▶ _Instructions for the task_:
Transcribe each entry so that it matches the original exactly.

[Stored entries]
━━━━━━━━━━

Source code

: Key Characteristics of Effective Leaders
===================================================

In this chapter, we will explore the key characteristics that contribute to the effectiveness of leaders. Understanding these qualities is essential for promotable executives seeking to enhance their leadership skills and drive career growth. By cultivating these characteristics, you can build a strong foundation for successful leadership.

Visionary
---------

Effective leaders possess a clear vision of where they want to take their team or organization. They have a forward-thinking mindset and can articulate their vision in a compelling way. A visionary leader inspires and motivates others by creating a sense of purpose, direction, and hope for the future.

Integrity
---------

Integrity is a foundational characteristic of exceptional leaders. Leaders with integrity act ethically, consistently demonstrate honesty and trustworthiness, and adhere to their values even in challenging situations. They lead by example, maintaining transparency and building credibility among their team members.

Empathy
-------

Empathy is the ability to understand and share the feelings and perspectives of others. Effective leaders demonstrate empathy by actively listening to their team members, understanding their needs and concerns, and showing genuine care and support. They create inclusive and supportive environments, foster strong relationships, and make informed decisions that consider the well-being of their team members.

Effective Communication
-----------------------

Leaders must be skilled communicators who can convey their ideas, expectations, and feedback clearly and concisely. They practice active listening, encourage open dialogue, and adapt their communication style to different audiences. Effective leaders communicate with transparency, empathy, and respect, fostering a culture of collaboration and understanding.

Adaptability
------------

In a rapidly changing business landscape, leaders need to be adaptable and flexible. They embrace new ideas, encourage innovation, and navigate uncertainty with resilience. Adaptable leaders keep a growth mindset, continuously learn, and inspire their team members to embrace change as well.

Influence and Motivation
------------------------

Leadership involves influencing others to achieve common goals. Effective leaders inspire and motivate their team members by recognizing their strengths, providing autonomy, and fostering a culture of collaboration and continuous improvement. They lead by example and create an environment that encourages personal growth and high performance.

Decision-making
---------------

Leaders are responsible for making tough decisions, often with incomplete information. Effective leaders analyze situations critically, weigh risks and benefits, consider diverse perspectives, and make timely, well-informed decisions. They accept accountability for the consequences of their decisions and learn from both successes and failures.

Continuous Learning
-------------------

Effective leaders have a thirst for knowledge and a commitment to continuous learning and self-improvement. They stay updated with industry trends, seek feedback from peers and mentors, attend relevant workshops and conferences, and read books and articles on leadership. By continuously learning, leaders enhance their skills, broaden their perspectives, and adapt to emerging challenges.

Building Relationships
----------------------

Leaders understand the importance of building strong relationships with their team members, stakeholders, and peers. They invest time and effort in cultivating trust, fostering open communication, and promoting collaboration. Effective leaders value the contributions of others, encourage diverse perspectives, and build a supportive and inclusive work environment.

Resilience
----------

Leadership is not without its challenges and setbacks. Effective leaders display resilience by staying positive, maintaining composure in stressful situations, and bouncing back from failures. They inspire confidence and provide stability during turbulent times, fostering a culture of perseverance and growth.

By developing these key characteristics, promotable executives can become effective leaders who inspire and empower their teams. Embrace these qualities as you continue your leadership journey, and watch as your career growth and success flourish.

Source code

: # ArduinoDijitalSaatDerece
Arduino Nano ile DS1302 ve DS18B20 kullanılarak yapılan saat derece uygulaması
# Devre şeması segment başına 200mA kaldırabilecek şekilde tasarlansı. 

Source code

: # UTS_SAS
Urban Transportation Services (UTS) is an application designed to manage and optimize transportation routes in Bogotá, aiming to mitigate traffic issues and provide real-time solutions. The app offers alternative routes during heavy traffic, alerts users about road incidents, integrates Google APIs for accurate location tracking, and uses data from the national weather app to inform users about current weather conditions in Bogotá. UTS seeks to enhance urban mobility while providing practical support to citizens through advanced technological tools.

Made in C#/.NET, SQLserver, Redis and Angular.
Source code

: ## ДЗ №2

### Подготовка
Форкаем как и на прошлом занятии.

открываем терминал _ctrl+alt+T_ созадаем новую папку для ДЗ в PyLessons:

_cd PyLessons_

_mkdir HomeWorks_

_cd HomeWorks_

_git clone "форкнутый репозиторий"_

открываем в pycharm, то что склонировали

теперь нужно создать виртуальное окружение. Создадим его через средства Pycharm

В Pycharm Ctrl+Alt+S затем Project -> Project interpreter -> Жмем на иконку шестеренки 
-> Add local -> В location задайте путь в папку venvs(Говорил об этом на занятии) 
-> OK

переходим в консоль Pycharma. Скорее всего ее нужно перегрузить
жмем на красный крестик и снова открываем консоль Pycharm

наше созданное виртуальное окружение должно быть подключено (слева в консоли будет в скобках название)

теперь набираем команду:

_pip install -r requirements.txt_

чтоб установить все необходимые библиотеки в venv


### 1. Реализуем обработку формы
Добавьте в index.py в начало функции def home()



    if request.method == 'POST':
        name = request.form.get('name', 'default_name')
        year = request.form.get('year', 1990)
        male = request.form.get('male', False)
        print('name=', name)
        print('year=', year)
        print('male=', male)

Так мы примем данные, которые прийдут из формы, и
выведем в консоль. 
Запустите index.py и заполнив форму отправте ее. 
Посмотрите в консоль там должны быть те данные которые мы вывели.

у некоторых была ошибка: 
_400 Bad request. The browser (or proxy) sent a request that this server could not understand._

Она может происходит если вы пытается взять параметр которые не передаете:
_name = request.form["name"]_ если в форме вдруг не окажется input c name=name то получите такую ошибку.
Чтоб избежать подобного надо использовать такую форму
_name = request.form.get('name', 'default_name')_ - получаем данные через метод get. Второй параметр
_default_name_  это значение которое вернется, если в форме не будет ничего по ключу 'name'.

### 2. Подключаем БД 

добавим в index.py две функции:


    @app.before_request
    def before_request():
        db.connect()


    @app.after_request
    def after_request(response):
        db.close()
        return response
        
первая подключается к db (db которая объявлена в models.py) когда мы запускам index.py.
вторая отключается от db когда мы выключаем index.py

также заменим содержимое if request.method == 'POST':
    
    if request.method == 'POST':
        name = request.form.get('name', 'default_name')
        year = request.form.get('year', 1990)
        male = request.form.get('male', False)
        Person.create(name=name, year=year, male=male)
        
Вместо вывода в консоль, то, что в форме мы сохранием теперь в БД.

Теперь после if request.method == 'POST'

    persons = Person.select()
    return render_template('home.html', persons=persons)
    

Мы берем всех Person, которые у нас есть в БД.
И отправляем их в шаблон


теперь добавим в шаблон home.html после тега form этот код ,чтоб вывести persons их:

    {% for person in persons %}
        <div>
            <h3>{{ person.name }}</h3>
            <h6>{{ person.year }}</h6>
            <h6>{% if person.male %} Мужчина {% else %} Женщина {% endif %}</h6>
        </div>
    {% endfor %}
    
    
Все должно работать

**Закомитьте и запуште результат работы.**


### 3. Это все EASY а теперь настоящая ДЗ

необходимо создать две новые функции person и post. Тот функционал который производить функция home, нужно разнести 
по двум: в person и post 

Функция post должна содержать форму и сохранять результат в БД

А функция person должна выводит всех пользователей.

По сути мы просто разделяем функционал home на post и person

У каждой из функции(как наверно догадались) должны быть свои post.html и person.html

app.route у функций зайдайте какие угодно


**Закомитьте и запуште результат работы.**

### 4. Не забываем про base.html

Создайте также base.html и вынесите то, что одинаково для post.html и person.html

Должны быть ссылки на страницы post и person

━━━━━━━━━━

▶ _Response to this task_:
Source code

: Key Characteristics of Effective Leaders
===================================================

In this chapter, we will explore the key characteristics that contribute to the effectiveness of leaders. Understanding these qualities is essential for promotable executives seeking to enhance their leadership skills and drive career growth. By cultivating these characteristics, you can build a strong foundation for successful leadership.

Visionary
---------

Effective leaders possess a clear vision of where they want to take their team or organization. They have a forward-thinking mindset and can articulate their vision in a compelling way. A visionary leader inspires and motivates others by creating a sense of purpose, direction, and hope for the future.

Integrity
---------

Integrity is a foundational characteristic of exceptional leaders. Leaders with integrity act ethically, consistently demonstrate honesty and trustworthiness, and adhere to their values even in challenging situations. They lead by example, maintaining transparency and building credibility among their team members.

Empathy
-------

Empathy is the ability to understand and share the feelings and perspectives of others. Effective leaders demonstrate empathy by actively listening to their team members, understanding their needs and concerns, and showing genuine care and support. They create inclusive and supportive environments, foster strong relationships, and make informed decisions that consider the well-being of their team members.

Effective Communication
-----------------------

Leaders must be skilled communicators who can convey their ideas, expectations, and feedback clearly and concisely. They practice active listening, encourage open dialogue, and adapt their communication style to different audiences. Effective leaders communicate with transparency, empathy, and respect, fostering a culture of collaboration and understanding.

Adaptability
------------

In a rapidly changing business landscape, leaders need to be adaptable and flexible. They embrace new ideas, encourage innovation, and navigate uncertainty with resilience. Adaptable leaders keep a growth mindset, continuously learn, and inspire their team members to embrace change as well.

Influence and Motivation
------------------------

Leadership involves influencing others to achieve common goals. Effective leaders inspire and motivate their team members by recognizing their strengths, providing autonomy, and fostering a culture of collaboration and continuous improvement. They lead by example and create an environment that encourages personal growth and high performance.

Decision-making
---------------

Leaders are responsible for making tough decisions, often with incomplete information. Effective leaders analyze situations critically, weigh risks and benefits, consider diverse perspectives, and make timely, well-informed decisions. They accept accountability for the consequences of their decisions and learn from both successes and failures.

Continuous Learning
-------------------

Effective leaders have a thirst for knowledge and a commitment to continuous learning and self-improvement. They stay updated with industry trends, seek feedback from peers and mentors, attend relevant workshops and conferences, and read books and articles on leadership. By continuously learning, leaders enhance their skills, broaden their perspectives, and adapt to emerging challenges.

Building Relationships
----------------------

Leaders understand the importance of building strong relationships with their team members, stakeholders, and peers. They invest time and effort in cultivating trust, fostering open communication, and promoting collaboration. Effective leaders value the contributions of others, encourage diverse perspectives, and build a supportive and inclusive work environment.

Resilience
----------

Leadership is not without its challenges and setbacks. Effective leaders display resilience by staying positive, maintaining composure in stressful situations, and bouncing back from failures. They inspire confidence and provide stability during turbulent times, fostering a culture of perseverance and growth.

By developing these key characteristics, promotable executives can become effective leaders who inspire and empower their teams. Embrace these qualities as you continue your leadership journey, and watch as your career growth and success flourish.

Source code

: # ArduinoDijitalSaatDerece
Arduino Nano ile DS1302 ve DS18B20 kullanılarak yapılan saat derece uygulaması
# Devre şeması segment başına 200mA kaldırabilecek şekilde tasarlansı. 

Source code

: # UTS_SAS
Urban Transportation Services (UTS) is an application designed to manage and optimize transportation routes in Bogotá, aiming to mitigate traffic issues and provide real-time solutions. The app offers alternative routes during heavy traffic, alerts users about road incidents, integrates Google APIs for accurate location tracking, and uses data from the national weather app to inform users about current weather conditions in Bogotá. UTS seeks to enhance urban mobility while providing practical support to citizens through advanced technological tools.

Made in C#/.NET, SQLserver, Redis and Angular.
Source code

: ## ДЗ №2

### Подготовка
Форкаем как и на прошлом занятии.

открываем терминал _ctrl+alt+T_ созадаем новую папку для ДЗ в PyLessons:

_cd PyLessons_

_mkdir HomeWorks_

_cd HomeWorks_

_git clone "форкнутый репозиторий"_

открываем в pycharm, то что склонировали

теперь нужно создать виртуальное окружение. Создадим его через средства Pycharm

В Pycharm Ctrl+Alt+S затем Project -> Project interpreter -> Жмем на иконку шестеренки 
-> Add local -> В location задайте путь в папку venvs(Говорил об этом на занятии) 
-> OK

переходим в консоль Pycharma. Скорее всего ее нужно перегрузить
жмем на красный крестик и снова открываем консоль Pycharm

наше созданное виртуальное окружение должно быть подключено (слева в консоли будет в скобках название)

теперь набираем команду:

_pip install -r requirements.txt_

чтоб установить все необходимые библиотеки в venv


### 1. Реализуем обработку формы
Добавьте в index.py в начало функции def home()



    if request.method == 'POST':
        name = request.form.get('name', 'default_name')
        year = request.form.get('year', 1990)
        male = request.form.get('male', False)
        print('name=', name)
        print('year=', year)
        print('male=', male)

Так мы примем данные, которые прийдут из формы, и
выведем в консоль. 
Запустите index.py и заполнив форму отправте ее. 
Посмотрите в консоль там должны быть те данные которые мы вывели.

у некоторых была ошибка: 
_400 Bad request. The browser (or proxy) sent a request that this server could not understand._

Она может происходит если вы пытается взять параметр которые не передаете:
_name = request.form["name"]_ если в форме вдруг не окажется input c name=name то получите такую ошибку.
Чтоб избежать подобного надо использовать такую форму
_name = request.form.get('name', 'default_name')_ - получаем данные через метод get. Второй параметр
_default_name_  это значение которое вернется, если в форме не будет ничего по ключу 'name'.

### 2. Подключаем БД 

добавим в index.py две функции:


    @app.before_request
    def before_request():
        db.connect()


    @app.after_request
    def after_request(response):
        db.close()
        return response
        
первая подключается к db (db которая объявлена в models.py) когда мы запускам index.py.
вторая отключается от db когда мы выключаем index.py

также заменим содержимое if request.method == 'POST':
    
    if request.method == 'POST':
        name = request.form.get('name', 'default_name')
        year = request.form.get('year', 1990)
        male = request.form.get('male', False)
        Person.create(name=name, year=year, male=male)
        
Вместо вывода в консоль, то, что в форме мы сохранием теперь в БД.

Теперь после if request.method == 'POST'

    persons = Person.select()
    return render_template('home.html', persons=persons)
    

Мы берем всех Person, которые у нас есть в БД.
И отправляем их в шаблон


теперь добавим в шаблон home.html после тега form этот код ,чтоб вывести persons их:

    {% for person in persons %}
        <div>
            <h3>{{ person.name }}</h3>
            <h6>{{ person.year }}</h6>
            <h6>{% if person.male %} Мужчина {% else %} Женщина {% endif %}</h6>
        </div>
    {% endfor %}
    
    
Все должно работать

**Закомитьте и запуште результат работы.**


### 3. Это все EASY а теперь настоящая ДЗ

необходимо создать две новые функции person и post. Тот функционал который производить функция home, нужно разнести 
по двум: в person и post 

Функция post должна содержать форму и сохранять результат в БД

А функция person должна выводит всех пользователей.

По сути мы просто разделяем функционал home на post и person

У каждой из функции(как наверно догадались) должны быть свои post.html и person.html

app.route у функций зайдайте какие угодно


**Закомитьте и запуште результат работы.**

### 4. Не забываем про base.html

Создайте также base.html и вынесите то, что одинаково для post.html и person.html

Должны быть ссылки на страницы post и person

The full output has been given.